On November 10th 2009, the UN General Assembly convened its 64th session and adopted the resolution to establish July 18th as Nelson Mandela International Day. This resolution outlines his service to the poor and marginalized, dedication to gender and race equality, and the willpower to overcome the impossible.

Looking back, it’s important to understand the context he came out of.

When the South African National Party came into power in 1948, apartheid--which comes from the Afrikaans word “apartness”--was implemented. This strict form of racial segregation disenfranchised and undermined the black community for nearly five decades.

Mandela was an influential leader within the largely black African National Congress (ANC) and mobilized the Defiance Campaign in 1952, an effort to break racial segregation in South Africa. In such a hostile climate, Mandela’s activity within the congress was framed as sabotage and he was sentenced to prison.

During his twenty-seven year imprisonment, Mandela, his supporters, and the international community remained loyal to the cause of securing equality for all the people of South Africa. He was identified as the symbol of the anti-apartheid movement.
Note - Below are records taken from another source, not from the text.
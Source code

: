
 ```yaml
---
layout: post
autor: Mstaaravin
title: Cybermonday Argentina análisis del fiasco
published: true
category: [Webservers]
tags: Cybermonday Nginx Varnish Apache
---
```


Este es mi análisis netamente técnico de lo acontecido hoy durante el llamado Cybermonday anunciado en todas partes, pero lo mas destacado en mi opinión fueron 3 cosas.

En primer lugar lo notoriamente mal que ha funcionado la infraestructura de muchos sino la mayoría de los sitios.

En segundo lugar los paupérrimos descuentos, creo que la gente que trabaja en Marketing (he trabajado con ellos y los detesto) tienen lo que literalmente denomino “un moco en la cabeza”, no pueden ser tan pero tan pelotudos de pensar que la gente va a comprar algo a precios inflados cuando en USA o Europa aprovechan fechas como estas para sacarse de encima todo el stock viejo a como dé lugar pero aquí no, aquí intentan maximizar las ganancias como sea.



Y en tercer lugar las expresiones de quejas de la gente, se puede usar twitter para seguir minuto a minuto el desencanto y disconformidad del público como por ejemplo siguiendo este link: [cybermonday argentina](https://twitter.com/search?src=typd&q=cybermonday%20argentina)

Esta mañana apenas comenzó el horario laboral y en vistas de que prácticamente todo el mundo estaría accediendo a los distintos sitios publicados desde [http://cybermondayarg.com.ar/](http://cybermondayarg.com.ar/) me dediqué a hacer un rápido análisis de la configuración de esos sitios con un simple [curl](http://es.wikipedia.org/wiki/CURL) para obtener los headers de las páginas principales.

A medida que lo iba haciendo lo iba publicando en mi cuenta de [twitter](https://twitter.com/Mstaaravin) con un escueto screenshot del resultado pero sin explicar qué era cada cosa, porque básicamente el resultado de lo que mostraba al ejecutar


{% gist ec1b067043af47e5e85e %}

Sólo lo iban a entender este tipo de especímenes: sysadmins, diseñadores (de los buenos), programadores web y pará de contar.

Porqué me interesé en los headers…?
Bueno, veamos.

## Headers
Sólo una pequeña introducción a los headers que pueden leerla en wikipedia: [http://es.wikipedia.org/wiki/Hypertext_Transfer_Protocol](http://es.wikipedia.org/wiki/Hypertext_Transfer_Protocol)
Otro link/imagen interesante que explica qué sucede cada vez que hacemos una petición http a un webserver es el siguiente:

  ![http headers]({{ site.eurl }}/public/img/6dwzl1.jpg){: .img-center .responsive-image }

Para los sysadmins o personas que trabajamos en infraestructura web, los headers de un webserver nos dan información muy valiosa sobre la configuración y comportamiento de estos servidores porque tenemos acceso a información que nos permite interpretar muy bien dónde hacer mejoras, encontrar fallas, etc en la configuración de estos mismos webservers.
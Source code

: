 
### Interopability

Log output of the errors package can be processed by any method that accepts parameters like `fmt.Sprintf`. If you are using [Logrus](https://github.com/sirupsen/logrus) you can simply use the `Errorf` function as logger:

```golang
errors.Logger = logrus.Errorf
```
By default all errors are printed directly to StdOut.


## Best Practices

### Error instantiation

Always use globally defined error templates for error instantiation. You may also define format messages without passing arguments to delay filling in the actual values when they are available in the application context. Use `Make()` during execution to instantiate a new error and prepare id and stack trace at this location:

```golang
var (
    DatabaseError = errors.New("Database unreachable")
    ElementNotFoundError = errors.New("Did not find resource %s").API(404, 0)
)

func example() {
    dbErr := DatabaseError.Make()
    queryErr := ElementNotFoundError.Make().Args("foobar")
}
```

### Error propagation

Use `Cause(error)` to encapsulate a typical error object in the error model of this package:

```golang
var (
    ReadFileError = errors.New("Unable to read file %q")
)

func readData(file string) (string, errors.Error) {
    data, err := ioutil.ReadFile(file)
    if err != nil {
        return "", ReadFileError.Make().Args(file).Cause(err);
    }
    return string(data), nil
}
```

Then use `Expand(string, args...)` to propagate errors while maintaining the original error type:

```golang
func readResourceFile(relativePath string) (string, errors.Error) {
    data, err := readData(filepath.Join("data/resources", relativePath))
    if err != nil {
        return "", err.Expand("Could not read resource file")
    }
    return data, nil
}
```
It was not until 1990, when President Frederik Willem de Klerk denounced the policies of apartheid and called for the release of all ANC activists, including Mandela, that he once again walked free.

Mandela received the Nobel Peace Prize in recognition of his life-long devotion to end segregation. He served as President of South Africa for one term and remained active as an international peacekeeper at the UN until his death in 2013.

What global citizens can do

Nelson Mandela International Day is known as a call to action for all global citizens to reflect upon Mandela’s ideals, which have guided us in the fight to end extreme poverty.

Fifteen years after the global community’s establishment of the Millennium Development Goals (MDGs), over 1 billion people have been lifted out of poverty (defined as living on less than USD $1.25 a day). The primary school net enrolment rate has reached 91% in 2015, up from 83% in 2000 and the global under-five mortality rate has declined by more than half, dropping from 90 to 43 deaths per 1,000 live births between 1990 and 2015.

Tremendous strides have been made from the MDGs, but it’s up to us to ensure that the millions of people who continue to suffer from hunger, health, conflict, inequality and the lack of education, are liberated from extreme poverty.

Mandela’s voice had the ability to shape the unthinkable. If the power of one voice was able to accomplish that, just think about what the powerful voices of many global citizens can do to help those who cannot be heard.

Ending the injustices of the world might seem impossible for some, but if you see the world through the optimistic and empowering eyes of Mandela, all change is possible.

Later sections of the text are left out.